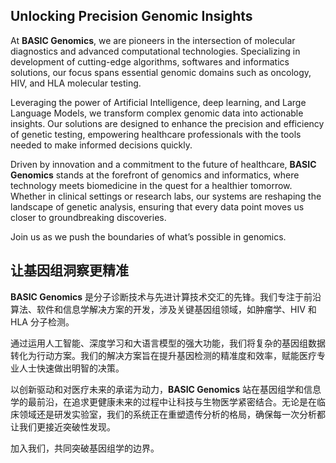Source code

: ## Unlocking Precision Genomic Insights

At **BASIC Genomics**, we are pioneers in the intersection of molecular diagnostics and advanced computational technologies. Specializing in development of cutting-edge algorithms, softwares and informatics solutions, our focus spans essential genomic domains such as oncology, HIV, and HLA molecular testing.

Leveraging the power of Artificial Intelligence, deep learning, and Large Language Models, we transform complex genomic data into actionable insights. Our solutions are designed to enhance the precision and efficiency of genetic testing, empowering healthcare professionals with the tools needed to make informed decisions quickly.

Driven by innovation and a commitment to the future of healthcare, **BASIC Genomics** stands at the forefront of genomics and informatics, where technology meets biomedicine in the quest for a healthier tomorrow. Whether in clinical settings or research labs, our systems are reshaping the landscape of genetic analysis, ensuring that every data point moves us closer to groundbreaking discoveries.

Join us as we push the boundaries of what’s possible in genomics.

## 让基因组洞察更精准

**BASIC Genomics** 是分子诊断技术与先进计算技术交汇的先锋。我们专注于前沿算法、软件和信息学解决方案的开发，涉及关键基因组领域，如肿瘤学、HIV 和 HLA 分子检测。

通过运用人工智能、深度学习和大语言模型的强大功能，我们将复杂的基因组数据转化为行动方案。我们的解决方案旨在提升基因检测的精准度和效率，赋能医疗专业人士快速做出明智的决策。

以创新驱动和对医疗未来的承诺为动力，**BASIC Genomics** 站在基因组学和信息学的最前沿，在追求更健康未来的过程中让科技与生物医学紧密结合。无论是在临床领域还是研发实验室，我们的系统正在重塑遗传分析的格局，确保每一次分析都让我们更接近突破性发现。

加入我们，共同突破基因组学的边界。
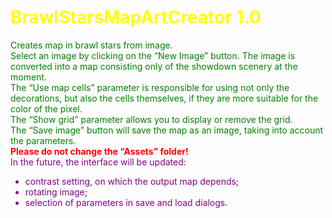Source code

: <h1 class="code-line" data-line-start=0 data-line-end=1 ><span style="color:yellow"><a id="BrawlStarsMapArtCreator_10_0"></a>BrawlStarsMapArtCreator 1.0</span></h1>
<p class="has-line-data" data-line-start="1" data-line-end="8"><span style="color:green">Creates map in brawl stars from image.<br>
Select an image by clicking on the “New Image” button. The image is converted into a map consisting only of the showdown scenery at the moment.<br>
The “Use map cells” parameter is responsible for using not only the decorations, but also the cells themselves, if they are more suitable for the color of the pixel.<br>
The “Show grid” parameter allows you to display or remove the grid.<br>
The “Save image” button will save the map as an image, taking into account the parameters.</span><br>
<strong><span style="color:red">Please do not change the “Assets” folder!</span></strong><br>
<span style="color:purple">In the future, the interface will be updated:</span></p>
<ul>
<span style="color:purple">
<li class="has-line-data" data-line-start="8" data-line-end="9">contrast setting, on which the output map depends;</li>
<li class="has-line-data" data-line-start="9" data-line-end="10">rotating image;</li>
<li class="has-line-data" data-line-start="10" data-line-end="11">selection of parameters in save and load dialogs.</li>
</span>
</ul>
========================================================================
Search the records above for the string "purple". Copy every line that contains it.

**Reply:**
<span style="color:purple">In the future, the interface will be updated:</span></p>
<span style="color:purple">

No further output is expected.